> **Brief**
Without the pictures, write out all the lines below exactly as they appear.

> **Stored items**
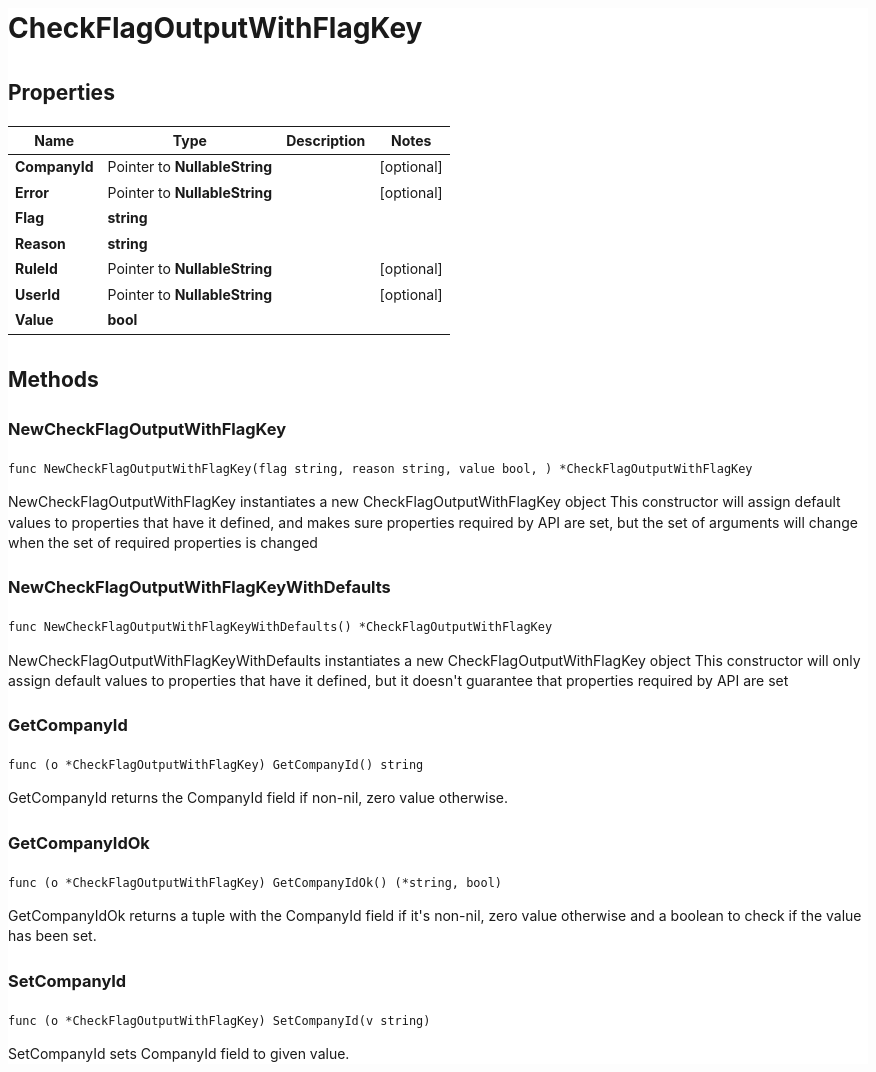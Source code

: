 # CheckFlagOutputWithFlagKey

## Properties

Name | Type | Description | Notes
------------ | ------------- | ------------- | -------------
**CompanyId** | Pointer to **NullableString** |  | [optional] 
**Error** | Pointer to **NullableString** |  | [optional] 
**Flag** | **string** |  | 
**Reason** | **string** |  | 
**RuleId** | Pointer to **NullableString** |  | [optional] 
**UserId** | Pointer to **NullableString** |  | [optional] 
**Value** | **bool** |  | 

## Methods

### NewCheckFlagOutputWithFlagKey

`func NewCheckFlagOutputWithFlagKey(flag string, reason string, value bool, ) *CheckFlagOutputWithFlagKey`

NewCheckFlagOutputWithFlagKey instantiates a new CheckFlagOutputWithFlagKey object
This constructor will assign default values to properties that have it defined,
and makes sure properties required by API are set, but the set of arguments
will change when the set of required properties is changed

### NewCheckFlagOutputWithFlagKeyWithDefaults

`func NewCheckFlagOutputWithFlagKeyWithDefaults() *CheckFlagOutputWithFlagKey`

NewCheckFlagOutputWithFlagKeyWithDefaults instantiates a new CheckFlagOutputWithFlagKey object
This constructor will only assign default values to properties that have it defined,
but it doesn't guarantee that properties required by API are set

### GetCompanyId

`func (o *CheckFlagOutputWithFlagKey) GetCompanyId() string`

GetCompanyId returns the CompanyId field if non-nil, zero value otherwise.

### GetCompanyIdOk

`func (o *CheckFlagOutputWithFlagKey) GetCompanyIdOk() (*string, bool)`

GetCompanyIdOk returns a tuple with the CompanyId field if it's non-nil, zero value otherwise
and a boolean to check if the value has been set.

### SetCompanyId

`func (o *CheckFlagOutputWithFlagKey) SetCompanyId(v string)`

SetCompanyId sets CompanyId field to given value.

> **Completed task**
Source code

: # CheckFlagOutputWithFlagKey

## Properties

Name | Type | Description | Notes
------------ | ------------- | ------------- | -------------
**CompanyId** | Pointer to **NullableString** |  | [optional] 
**Error** | Pointer to **NullableString** |  | [optional] 
**Flag** | **string** |  | 
**Reason** | **string** |  | 
**RuleId** | Pointer to **NullableString** |  | [optional] 
**UserId** | Pointer to **NullableString** |  | [optional] 
**Value** | **bool** |  | 

## Methods

### NewCheckFlagOutputWithFlagKey

`func NewCheckFlagOutputWithFlagKey(flag string, reason string, value bool, ) *CheckFlagOutputWithFlagKey`

NewCheckFlagOutputWithFlagKey instantiates a new CheckFlagOutputWithFlagKey object
This constructor will assign default values to properties that have it defined,
and makes sure properties required by API are set, but the set of arguments
will change when the set of required properties is changed

### NewCheckFlagOutputWithFlagKeyWithDefaults

`func NewCheckFlagOutputWithFlagKeyWithDefaults() *CheckFlagOutputWithFlagKey`

NewCheckFlagOutputWithFlagKeyWithDefaults instantiates a new CheckFlagOutputWithFlagKey object
This constructor will only assign default values to properties that have it defined,
but it doesn't guarantee that properties required by API are set

### GetCompanyId

`func (o *CheckFlagOutputWithFlagKey) GetCompanyId() string`

GetCompanyId returns the CompanyId field if non-nil, zero value otherwise.

### GetCompanyIdOk

`func (o *CheckFlagOutputWithFlagKey) GetCompanyIdOk() (*string, bool)`

GetCompanyIdOk returns a tuple with the CompanyId field if it's non-nil, zero value otherwise
and a boolean to check if the value has been set.

### SetCompanyId

`func (o *CheckFlagOutputWithFlagKey) SetCompanyId(v string)`

SetCompanyId sets CompanyId field to given value.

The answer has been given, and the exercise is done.